Western blotting vs. In-cell Western blotting
Western blotting was first described by three groups in 1979. Since then numerous refinements to the basic technique, reagents used and imaging technologies have massively broadened the usage of Western blotting, making it a cornerstone protocol in life sciences today.
However, the general workflow of a Western blot has remained the same throughout this time. Samples are isolated and protein is extracted and standardized. Proteins are then separated by gel electrophoresis, transferred and probed with primary and secondary antibodies before being visualized. With numerous steps, Western blotting as a protocol requires a large investment in equipment, training, reagents and, perhaps most importantly, time.
A standard Western blot protocol takes two days to work from sample to image. Therefore, when analyzing a large number of samples or performing optimizations, it is easy to see how Western Blotting can quickly become a bottleneck in your research workflow.

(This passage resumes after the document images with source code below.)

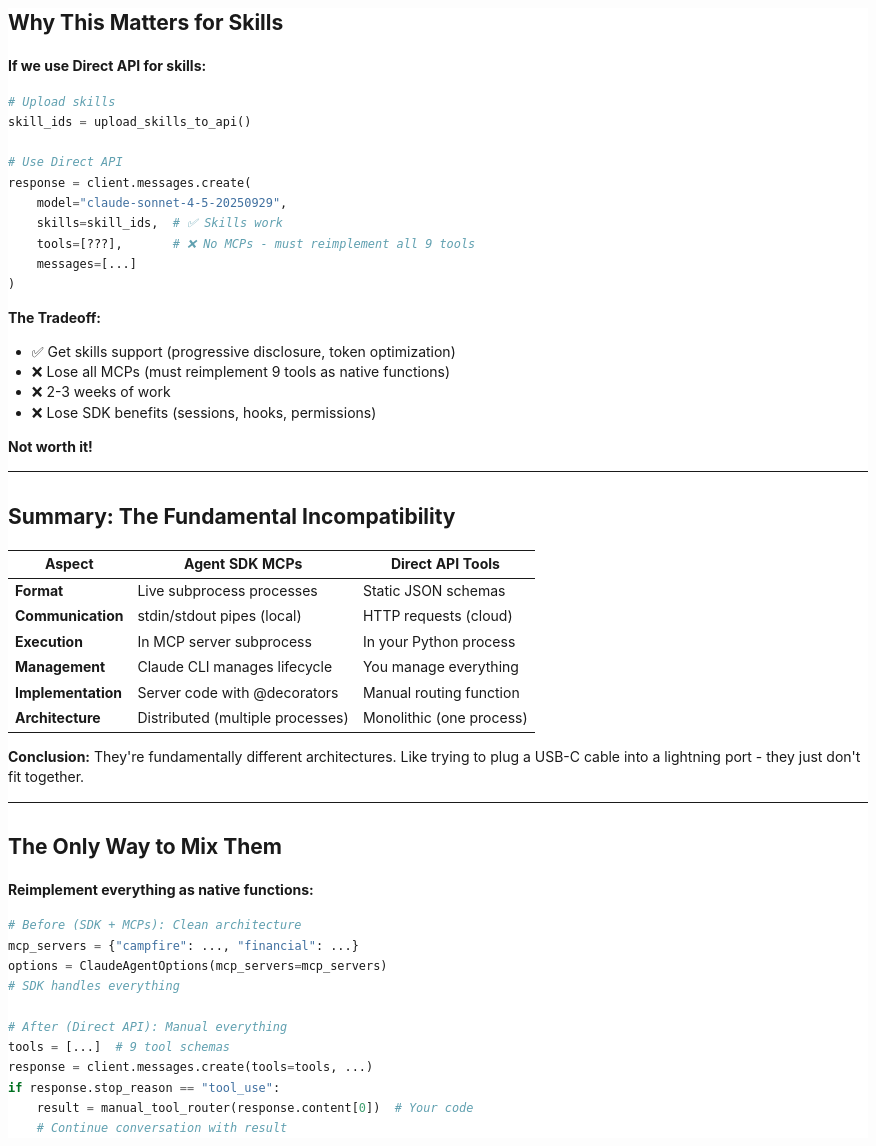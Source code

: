 ## Why This Matters for Skills

**If we use Direct API for skills:**

```python
# Upload skills
skill_ids = upload_skills_to_api()

# Use Direct API
response = client.messages.create(
    model="claude-sonnet-4-5-20250929",
    skills=skill_ids,  # ✅ Skills work
    tools=[???],       # ❌ No MCPs - must reimplement all 9 tools
    messages=[...]
)
```

**The Tradeoff:**
- ✅ Get skills support (progressive disclosure, token optimization)
- ❌ Lose all MCPs (must reimplement 9 tools as native functions)
- ❌ 2-3 weeks of work
- ❌ Lose SDK benefits (sessions, hooks, permissions)

**Not worth it!**

---

## Summary: The Fundamental Incompatibility

| Aspect | Agent SDK MCPs | Direct API Tools |
|--------|---------------|------------------|
| **Format** | Live subprocess processes | Static JSON schemas |
| **Communication** | stdin/stdout pipes (local) | HTTP requests (cloud) |
| **Execution** | In MCP server subprocess | In your Python process |
| **Management** | Claude CLI manages lifecycle | You manage everything |
| **Implementation** | Server code with @decorators | Manual routing function |
| **Architecture** | Distributed (multiple processes) | Monolithic (one process) |

**Conclusion:** They're fundamentally different architectures. Like trying to plug a USB-C cable into a lightning port - they just don't fit together.

---

## The Only Way to Mix Them

**Reimplement everything as native functions:**

```python
# Before (SDK + MCPs): Clean architecture
mcp_servers = {"campfire": ..., "financial": ...}
options = ClaudeAgentOptions(mcp_servers=mcp_servers)
# SDK handles everything

# After (Direct API): Manual everything
tools = [...]  # 9 tool schemas
response = client.messages.create(tools=tools, ...)
if response.stop_reason == "tool_use":
    result = manual_tool_router(response.content[0])  # Your code
    # Continue conversation with result
```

What is In-cell Western blotting?
Enter in-cell Western blotting – a radical rethinking of the standard protocol coupling the ability to accurately quantify intracellular proteins from Western blotting with the repeatability, quick turnaround and high throughput of an ELISA. Cells are grown on sterile plates, before being fixed and permeabilized in situ. Subsequent labelling is performed as normal with a specific primary antibody followed by an isotype specific fluorescent conjugated secondary antibody. Conjugates in the near-infrared (NIR) spectrum are commonly used to reduce auto-fluorescence and noise typically associated with tissue culture plastics.
The Azure Biosystems Sapphire™ FL Biomolecular Scanner is specifically designed to allow for visualization in two NIR channels (658 nm and 785 nm) as well as visible fluorescent wavelengths (488 nm and 520 nm), allowing for multiplex imaging within wells. This multiplex capacity allows for the assessment of multiple proteins of interest in a single well which is useful for looking at total and phosphorylated versions of a protein or to detect an in-well standard to allow for quantification across a plate.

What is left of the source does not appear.